# WORK REQUEST:
Identify each line below that contains the word "relatively", and copy it out.

# RECORDS PROVIDED:

|---|

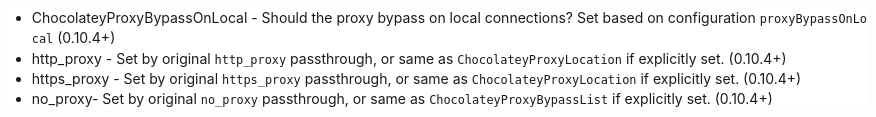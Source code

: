 * ChocolateyProxyBypassOnLocal - Should the proxy bypass on local connections? Set based on configuration `proxyBypassOnLocal` (0.10.4+)
 * http_proxy - Set by original `http_proxy` passthrough, or same as `ChocolateyProxyLocation` if explicitly set. (0.10.4+)
 * https_proxy - Set by original `https_proxy` passthrough, or same as `ChocolateyProxyLocation` if explicitly set. (0.10.4+)
 * no_proxy- Set by original `no_proxy` passthrough, or same as `ChocolateyProxyBypassList` if explicitly set. (0.10.4+)
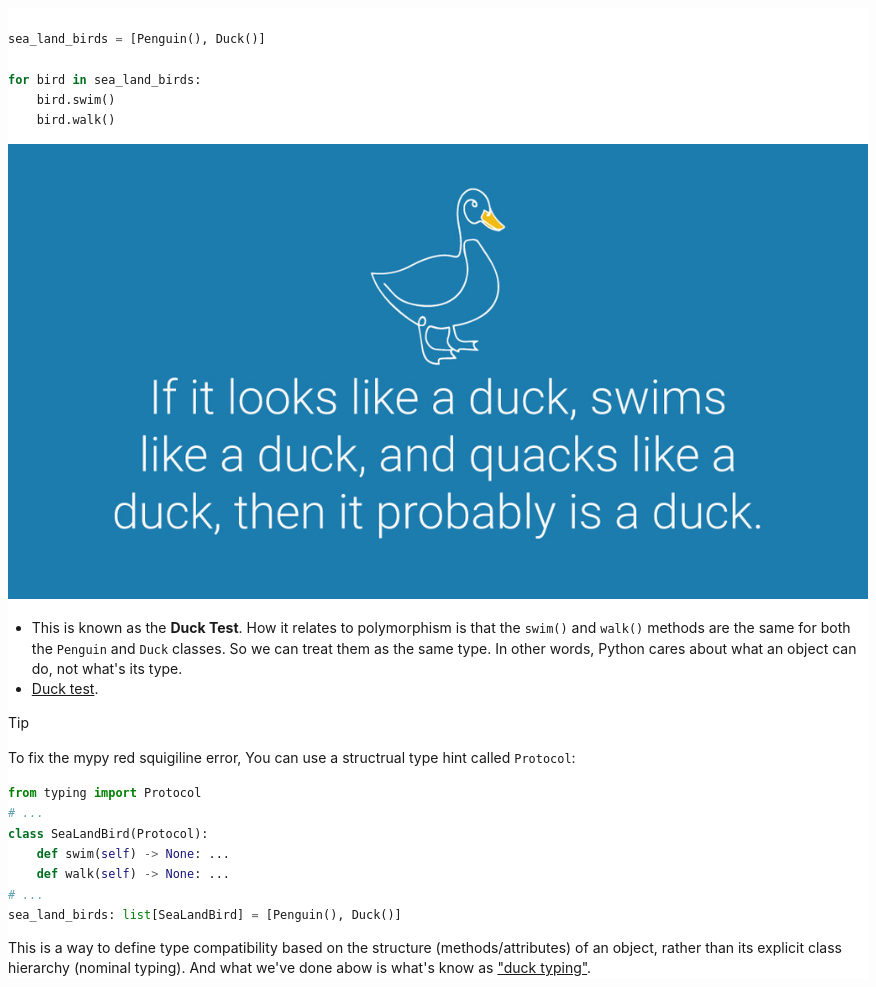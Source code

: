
 ```py

sea_land_birds = [Penguin(), Duck()]

for bird in sea_land_birds:
    bird.swim()
    bird.walk()
```

![Duck test](./assets/duck-test.png)

- This is known as the **Duck Test**. How it relates to polymorphism is that the `swim()` and `walk()` methods are the same for both the `Penguin` and `Duck` classes. So we can treat them as the same type. In other words, Python cares about what an object can do, not what's its type.
- [Duck test](https://en.wikipedia.org/wiki/Duck_test).

> [!TIP]
>
> To fix the mypy red squigiline error, You can use a structrual type hint called `Protocol`:
>
> ```py
> from typing import Protocol
> # ...
> class SeaLandBird(Protocol):
>     def swim(self) -> None: ...
>     def walk(self) -> None: ...
> # ...
> sea_land_birds: list[SeaLandBird] = [Penguin(), Duck()]
> ```
>
> This is a way to define type compatibility based on the structure (methods/attributes) of an object, rather than its explicit class hierarchy (nominal typing). And what we've done abow is what's know as ["duck typing"](https://en.wikipedia.org/wiki/Duck_typing).
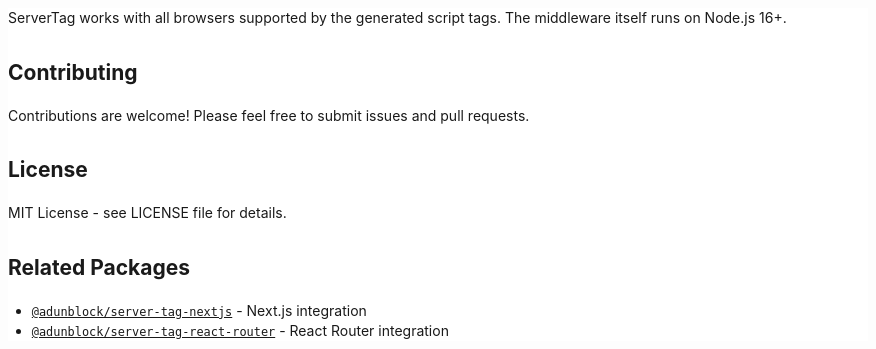 ServerTag works with all browsers supported by the generated script tags. The middleware itself runs on Node.js 16+.

## Contributing

Contributions are welcome! Please feel free to submit issues and pull requests.

## License

MIT License - see LICENSE file for details.

## Related Packages

- [`@adunblock/server-tag-nextjs`](../nextjs/) - Next.js integration
- [`@adunblock/server-tag-react-router`](../react-router/) - React Router integration 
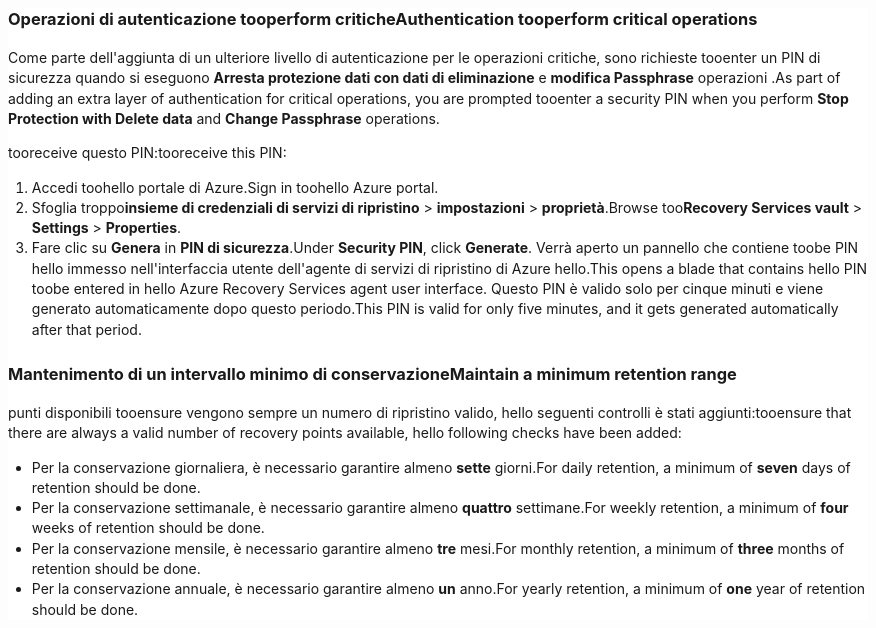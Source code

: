 ### <a name="authentication-tooperform-critical-operations"></a><span data-ttu-id="1dd02-171">Operazioni di autenticazione tooperform critiche</span><span class="sxs-lookup"><span data-stu-id="1dd02-171">Authentication tooperform critical operations</span></span>
<span data-ttu-id="1dd02-172">Come parte dell'aggiunta di un ulteriore livello di autenticazione per le operazioni critiche, sono richieste tooenter un PIN di sicurezza quando si eseguono **Arresta protezione dati con dati di eliminazione** e **modifica Passphrase** operazioni .</span><span class="sxs-lookup"><span data-stu-id="1dd02-172">As part of adding an extra layer of authentication for critical operations, you are prompted tooenter a security PIN when you perform **Stop Protection with Delete data** and **Change Passphrase** operations.</span></span>

<span data-ttu-id="1dd02-173">tooreceive questo PIN:</span><span class="sxs-lookup"><span data-stu-id="1dd02-173">tooreceive this PIN:</span></span>

1. <span data-ttu-id="1dd02-174">Accedi toohello portale di Azure.</span><span class="sxs-lookup"><span data-stu-id="1dd02-174">Sign in toohello Azure portal.</span></span>
2. <span data-ttu-id="1dd02-175">Sfoglia troppo**insieme di credenziali di servizi di ripristino** > **impostazioni** > **proprietà**.</span><span class="sxs-lookup"><span data-stu-id="1dd02-175">Browse too**Recovery Services vault** > **Settings** > **Properties**.</span></span>
3. <span data-ttu-id="1dd02-176">Fare clic su **Genera** in **PIN di sicurezza**.</span><span class="sxs-lookup"><span data-stu-id="1dd02-176">Under **Security PIN**, click **Generate**.</span></span> <span data-ttu-id="1dd02-177">Verrà aperto un pannello che contiene toobe PIN hello immesso nell'interfaccia utente dell'agente di servizi di ripristino di Azure hello.</span><span class="sxs-lookup"><span data-stu-id="1dd02-177">This opens a blade that contains hello PIN toobe entered in hello Azure Recovery Services agent user interface.</span></span>
    <span data-ttu-id="1dd02-178">Questo PIN è valido solo per cinque minuti e viene generato automaticamente dopo questo periodo.</span><span class="sxs-lookup"><span data-stu-id="1dd02-178">This PIN is valid for only five minutes, and it gets generated automatically after that period.</span></span>

### <a name="maintain-a-minimum-retention-range"></a><span data-ttu-id="1dd02-179">Mantenimento di un intervallo minimo di conservazione</span><span class="sxs-lookup"><span data-stu-id="1dd02-179">Maintain a minimum retention range</span></span>
<span data-ttu-id="1dd02-180">punti disponibili tooensure vengono sempre un numero di ripristino valido, hello seguenti controlli è stati aggiunti:</span><span class="sxs-lookup"><span data-stu-id="1dd02-180">tooensure that there are always a valid number of recovery points available, hello following checks have been added:</span></span>

- <span data-ttu-id="1dd02-181">Per la conservazione giornaliera, è necessario garantire almeno **sette** giorni.</span><span class="sxs-lookup"><span data-stu-id="1dd02-181">For daily retention, a minimum of **seven** days of retention should be done.</span></span>
- <span data-ttu-id="1dd02-182">Per la conservazione settimanale, è necessario garantire almeno **quattro** settimane.</span><span class="sxs-lookup"><span data-stu-id="1dd02-182">For weekly retention, a minimum of **four** weeks of retention should be done.</span></span>
- <span data-ttu-id="1dd02-183">Per la conservazione mensile, è necessario garantire almeno **tre** mesi.</span><span class="sxs-lookup"><span data-stu-id="1dd02-183">For monthly retention, a minimum of **three** months of retention should be done.</span></span>
- <span data-ttu-id="1dd02-184">Per la conservazione annuale, è necessario garantire almeno **un** anno.</span><span class="sxs-lookup"><span data-stu-id="1dd02-184">For yearly retention, a minimum of **one** year of retention should be done.</span></span>
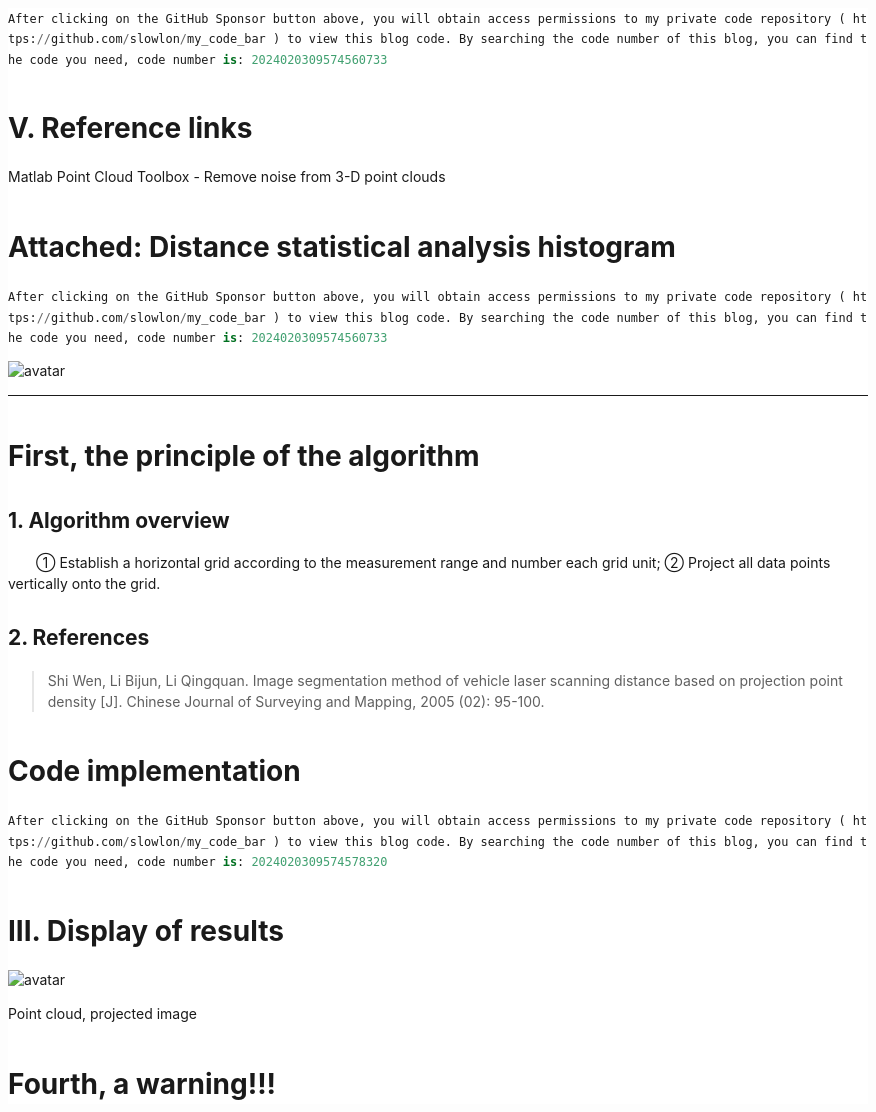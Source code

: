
   ```python  
After clicking on the GitHub Sponsor button above, you will obtain access permissions to my private code repository ( https://github.com/slowlon/my_code_bar ) to view this blog code. By searching the code number of this blog, you can find the code you need, code number is: 2024020309574560733
  ```  
#  V. Reference links 

 Matlab Point Cloud Toolbox - Remove noise from 3-D point clouds 

#  Attached: Distance statistical analysis histogram 

  ```python  
After clicking on the GitHub Sponsor button above, you will obtain access permissions to my private code repository ( https://github.com/slowlon/my_code_bar ) to view this blog code. By searching the code number of this blog, you can find the code you need, code number is: 2024020309574560733
  ```  
 ![avatar]( b749e31e0f644bfc9ee36c75e3a99698.png) 



--------------------------------------------------------------------------------

#  First, the principle of the algorithm 

##  1. Algorithm overview 

   ① Establish a horizontal grid according to the measurement range and number each grid unit; ② Project all data points vertically onto the grid. 

##  2. References 

>  Shi Wen, Li Bijun, Li Qingquan. Image segmentation method of vehicle laser scanning distance based on projection point density [J]. Chinese Journal of Surveying and Mapping, 2005 (02): 95-100. 

#  Code implementation 

  ```python  
After clicking on the GitHub Sponsor button above, you will obtain access permissions to my private code repository ( https://github.com/slowlon/my_code_bar ) to view this blog code. By searching the code number of this blog, you can find the code you need, code number is: 2024020309574578320
  ```  
#  III. Display of results 

 ![avatar]( 8ac292145d75412c824eb48bdb556c41.png) 

 Point cloud, projected image  

#  Fourth, a warning!!! 
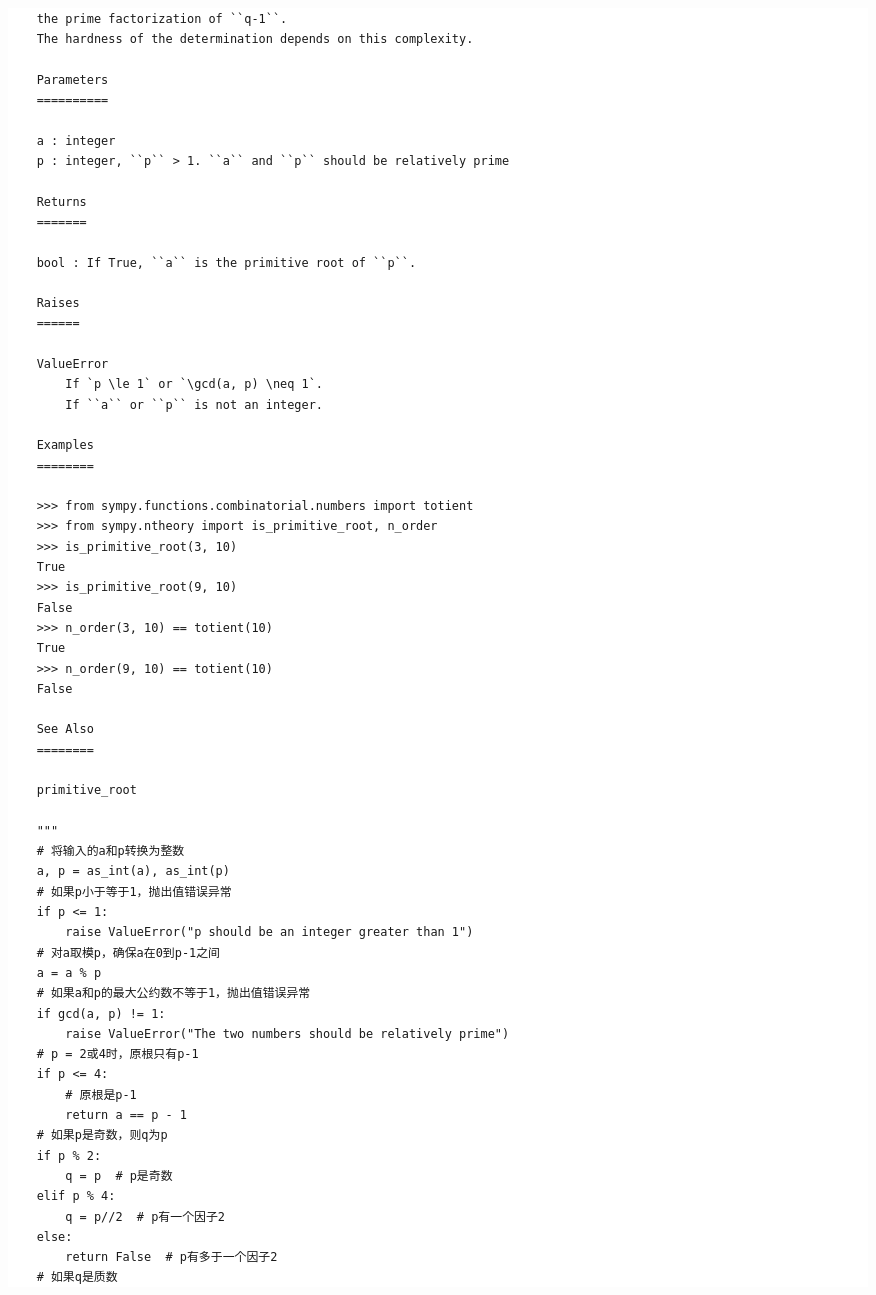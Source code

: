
 ```
    the prime factorization of ``q-1``.
    The hardness of the determination depends on this complexity.

    Parameters
    ==========

    a : integer
    p : integer, ``p`` > 1. ``a`` and ``p`` should be relatively prime

    Returns
    =======

    bool : If True, ``a`` is the primitive root of ``p``.

    Raises
    ======

    ValueError
        If `p \le 1` or `\gcd(a, p) \neq 1`.
        If ``a`` or ``p`` is not an integer.

    Examples
    ========

    >>> from sympy.functions.combinatorial.numbers import totient
    >>> from sympy.ntheory import is_primitive_root, n_order
    >>> is_primitive_root(3, 10)
    True
    >>> is_primitive_root(9, 10)
    False
    >>> n_order(3, 10) == totient(10)
    True
    >>> n_order(9, 10) == totient(10)
    False

    See Also
    ========

    primitive_root

    """
    # 将输入的a和p转换为整数
    a, p = as_int(a), as_int(p)
    # 如果p小于等于1，抛出值错误异常
    if p <= 1:
        raise ValueError("p should be an integer greater than 1")
    # 对a取模p，确保a在0到p-1之间
    a = a % p
    # 如果a和p的最大公约数不等于1，抛出值错误异常
    if gcd(a, p) != 1:
        raise ValueError("The two numbers should be relatively prime")
    # p = 2或4时，原根只有p-1
    if p <= 4:
        # 原根是p-1
        return a == p - 1
    # 如果p是奇数，则q为p
    if p % 2:
        q = p  # p是奇数
    elif p % 4:
        q = p//2  # p有一个因子2
    else:
        return False  # p有多于一个因子2
    # 如果q是质数
```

|---|

# RESULT FOR THIS EXERCISE:
    p : integer, ``p`` > 1. ``a`` and ``p`` should be relatively prime
        raise ValueError("The two numbers should be relatively prime")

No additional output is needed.